#### What you have to do
Restate word for word every line from the one containing "- **Integer overflow:**" to the last line of the records below.

(Records excerpted from a collection)
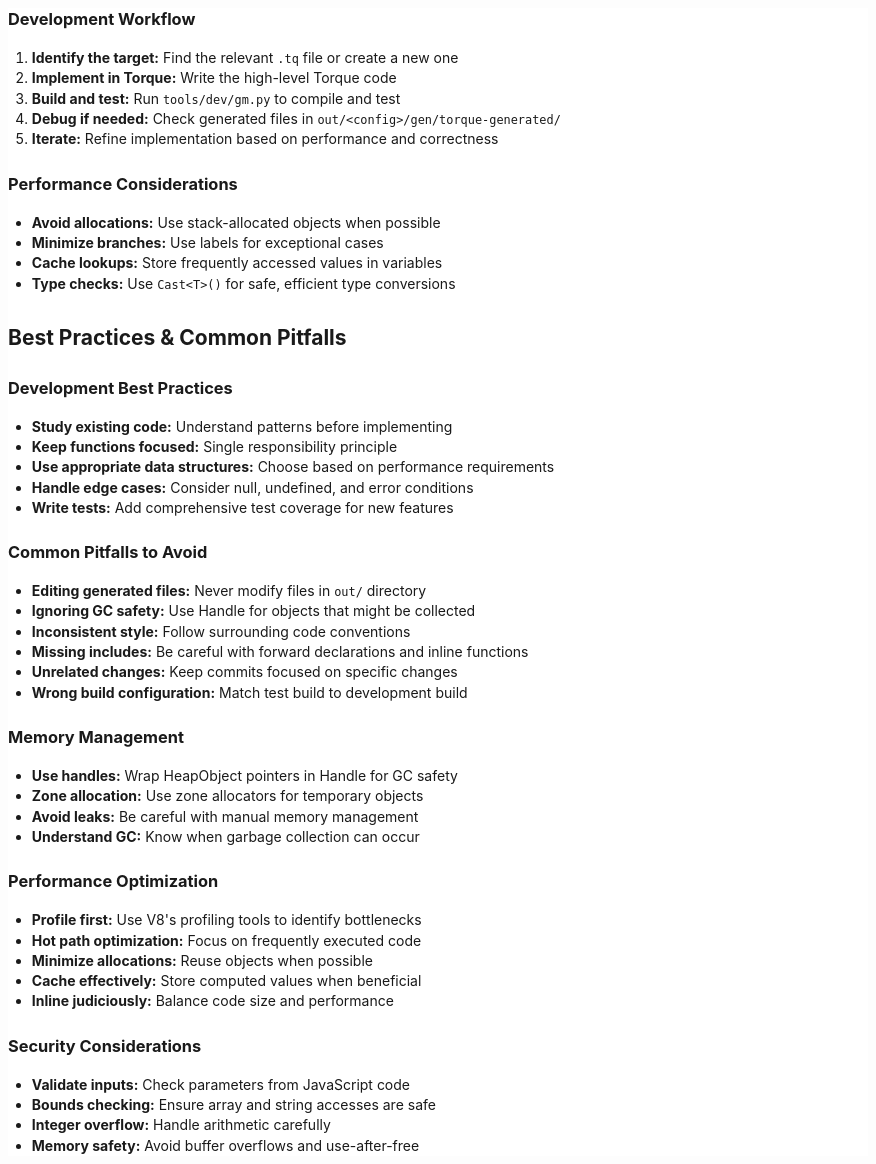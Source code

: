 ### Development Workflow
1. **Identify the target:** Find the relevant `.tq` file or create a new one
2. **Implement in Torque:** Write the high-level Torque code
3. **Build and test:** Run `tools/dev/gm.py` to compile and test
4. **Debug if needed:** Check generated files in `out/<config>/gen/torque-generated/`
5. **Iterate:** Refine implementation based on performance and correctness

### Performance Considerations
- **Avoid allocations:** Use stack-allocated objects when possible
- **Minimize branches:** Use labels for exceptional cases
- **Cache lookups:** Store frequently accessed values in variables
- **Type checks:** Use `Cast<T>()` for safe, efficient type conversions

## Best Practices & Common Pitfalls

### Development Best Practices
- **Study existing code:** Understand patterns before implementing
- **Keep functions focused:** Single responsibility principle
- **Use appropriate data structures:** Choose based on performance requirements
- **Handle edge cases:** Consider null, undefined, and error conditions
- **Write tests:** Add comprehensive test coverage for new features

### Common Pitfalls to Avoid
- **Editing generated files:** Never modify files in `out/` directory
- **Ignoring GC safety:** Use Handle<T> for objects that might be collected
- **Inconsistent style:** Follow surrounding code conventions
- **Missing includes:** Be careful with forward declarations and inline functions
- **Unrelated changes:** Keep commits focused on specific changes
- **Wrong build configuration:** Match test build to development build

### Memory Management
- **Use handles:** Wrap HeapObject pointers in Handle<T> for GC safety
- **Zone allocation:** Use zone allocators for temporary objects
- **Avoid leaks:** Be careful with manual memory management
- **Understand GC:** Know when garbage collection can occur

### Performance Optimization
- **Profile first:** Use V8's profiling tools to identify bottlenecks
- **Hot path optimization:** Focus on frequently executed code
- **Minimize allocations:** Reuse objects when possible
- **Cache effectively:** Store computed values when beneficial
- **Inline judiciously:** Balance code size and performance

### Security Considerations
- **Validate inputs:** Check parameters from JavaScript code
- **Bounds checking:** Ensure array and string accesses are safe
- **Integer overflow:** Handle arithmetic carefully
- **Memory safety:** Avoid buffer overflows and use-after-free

#### Exercise result
- **Integer overflow:** Handle arithmetic carefully
- **Memory safety:** Avoid buffer overflows and use-after-free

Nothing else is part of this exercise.